Women, Ms. Baker said, “are taught to make themselves small. So when you’re a woman and there’s a producer or engineer that’s a man, you have to preface your ideas and seal them up in this little box of ‘I’m sorry, this might not be a good idea, this is just my observation…’”
For the “boygenius” EP, recorded over a few summer days in Los Angeles, the three musicians removed men from the equation, writing without their usual collaborators and self-producing, while also trying to embody some of the very qualities they were avoiding. “If one person was having a thought — I don’t know if this is good, it’s probably terrible — it was like, ‘No! Be the boy genius! Your every thought is worthwhile, just spit it out,’” Ms. Dacus said. “It was a way to do things quickly and confidently. We only had four days to go from zero to something, so we couldn’t waste time self-deprecating.”
The result was what the women described in separate interviews as one of the most fulfilling creative experiences of their lives, and each was giddy recalling the sessions. “I probably jumped up and down more times in that studio than ever in my life,” Ms. Bridgers said. “When one of us would hit another high note — ughhh, my God! So exciting.”
Ms. Baker called the process “extremely democratic.” Each artist brought ideas — “Like all great enterprises, we have a group text,” as well as a Google Drive, she said — and took the lead on two of the tracks. While writing, “I tried to think about them and what we shared,” Ms. Dacus said. Distance, emotional and physical, was an overarching theme best encapsulated on the final song, “Ketchum, ID,” in which each woman sings a verse about the melancholy of life on the road.
Ms. Bridgers conceived of the song as a Carter Family number, and its refrain was sung by all three around one microphone: “I am never anywhere/anywhere I go/when I’m home, I’m never there/long enough to know.”
For this “Voltron or Power Rangers robot of indie music,” as Ms. Baker called it, the women cited previous supergroup trios like case/lang/veirs and Dolly Parton, Linda Ronstadt and Emmylou Harris, although the cover art is a winking reference to a Crosby, Stills & Nash album.

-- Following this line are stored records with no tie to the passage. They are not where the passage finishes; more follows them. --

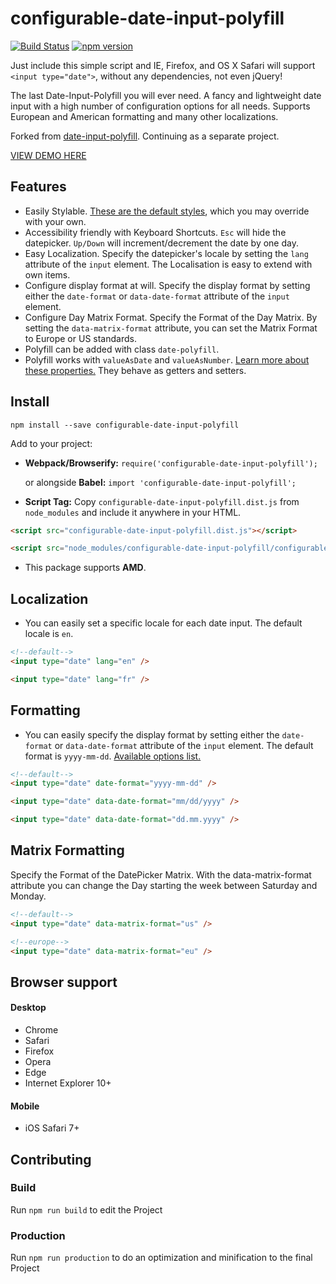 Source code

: # configurable-date-input-polyfill

[![Build Status](https://travis-ci.org/KreutzerCode/configurable-date-input-polyfill.svg?branch=master)](https://travis-ci.org/KreutzerCode/configurable-date-input-polyfill)
[![npm version](https://badge.fury.io/js/configurable-date-input-polyfill.svg)](https://badge.fury.io/js/configurable-date-input-polyfill)

Just include this simple script and IE, Firefox, and OS X Safari will support `<input type="date">`, without any dependencies, not even jQuery!

The last Date-Input-Polyfill you will ever need. A fancy and lightweight date input with a high number of configuration options for all needs. Supports European and American formatting and many other localizations.

Forked from [date-input-polyfill](https://github.com/jcgertig/date-input-polyfill). Continuing as a separate project.


[VIEW DEMO HERE](https://kreutzercode.github.io/configurable-date-input-polyfill/)

## Features

* Easily Stylable. [These are the default styles](https://github.com/KreutzerCode/configurable-date-input-polyfill/blob/master/configurable-date-input-polyfill.scss),
which you may override with your own.
* Accessibility friendly with Keyboard Shortcuts. `Esc` will hide the datepicker. `Up/Down` will
increment/decrement the date by one day.
* Easy Localization. Specify the datepicker's locale by setting the
`lang` attribute of the `input` element. The Localisation is easy to extend with own items.
* Configure display format at will. Specify the display format by setting either the
`date-format` or `data-date-format` attribute of the `input` element.
* Configure Day Matrix Format. Specify the Format of the Day Matrix. By setting the 
`data-matrix-format` attribute, you can set the Matrix Format to Europe or US standards.
* Polyfill can be added with class `date-polyfill`.
* Polyfill works with `valueAsDate` and `valueAsNumber`.
[Learn more about these properties.](https://developer.mozilla.org/en-US/docs/Web/API/HTMLInputElement#property-valueasdate)
They behave as getters and setters.


## Install
`npm install --save configurable-date-input-polyfill`

Add to your project:

* **Webpack/Browserify:** `require('configurable-date-input-polyfill');`

    or alongside **Babel:** `import 'configurable-date-input-polyfill';`

* **Script Tag:** Copy `configurable-date-input-polyfill.dist.js` from `node_modules` and
include it anywhere in your HTML.
```html
<script src="configurable-date-input-polyfill.dist.js"></script>

<script src="node_modules/configurable-date-input-polyfill/configurable-date-input-polyfill.dist.js"></script>
```


* This package supports **AMD**.

## Localization
* You can easily set a specific locale for each date input. The default locale is `en`.
```html
<!--default-->
<input type="date" lang="en" />

<input type="date" lang="fr" />
```

## Formatting
* You can easily specify the display format by setting either the
`date-format` or `data-date-format` attribute of the `input` element.  The default format is `yyyy-mm-dd`. 
[Available options list.](https://github.com/felixge/node-dateformat#mask-options)
```html
<!--default-->
<input type="date" date-format="yyyy-mm-dd" />

<input type="date" data-date-format="mm/dd/yyyy" />

<input type="date" data-date-format="dd.mm.yyyy" />
```

## Matrix Formatting
Specify the Format of the DatePicker Matrix. With the data-matrix-format attribute you can change the Day starting the week between Saturday and Monday.
```html
<!--default-->
<input type="date" data-matrix-format="us" />

<!--europe-->
<input type="date" data-matrix-format="eu" />
```

## Browser support
#### Desktop
* Chrome
* Safari
* Firefox
* Opera
* Edge
* Internet Explorer 10+

#### Mobile
* iOS Safari 7+


## Contributing

### Build
Run `npm run build` to edit the Project

### Production
Run `npm run production` to do an optimization and minification to the final Project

Still, the trio, similarly deliberate and measured in every action and utterance, cautioned that they did not want their camaraderie to be played as what Ms. Dacus referred to as a “marketing ploy.”
Ms. Baker said: “On one level I want it to be unremarkable that there’s no male to attribute control to. I want it to be unremarkable that three women — six with bass and drums and violin — played on this. But it’s a thing.”
“November is a glowing moment that we’re all approaching,” Ms. Dacus said. “Who knows what’s going to happen after that? It doesn’t matter.”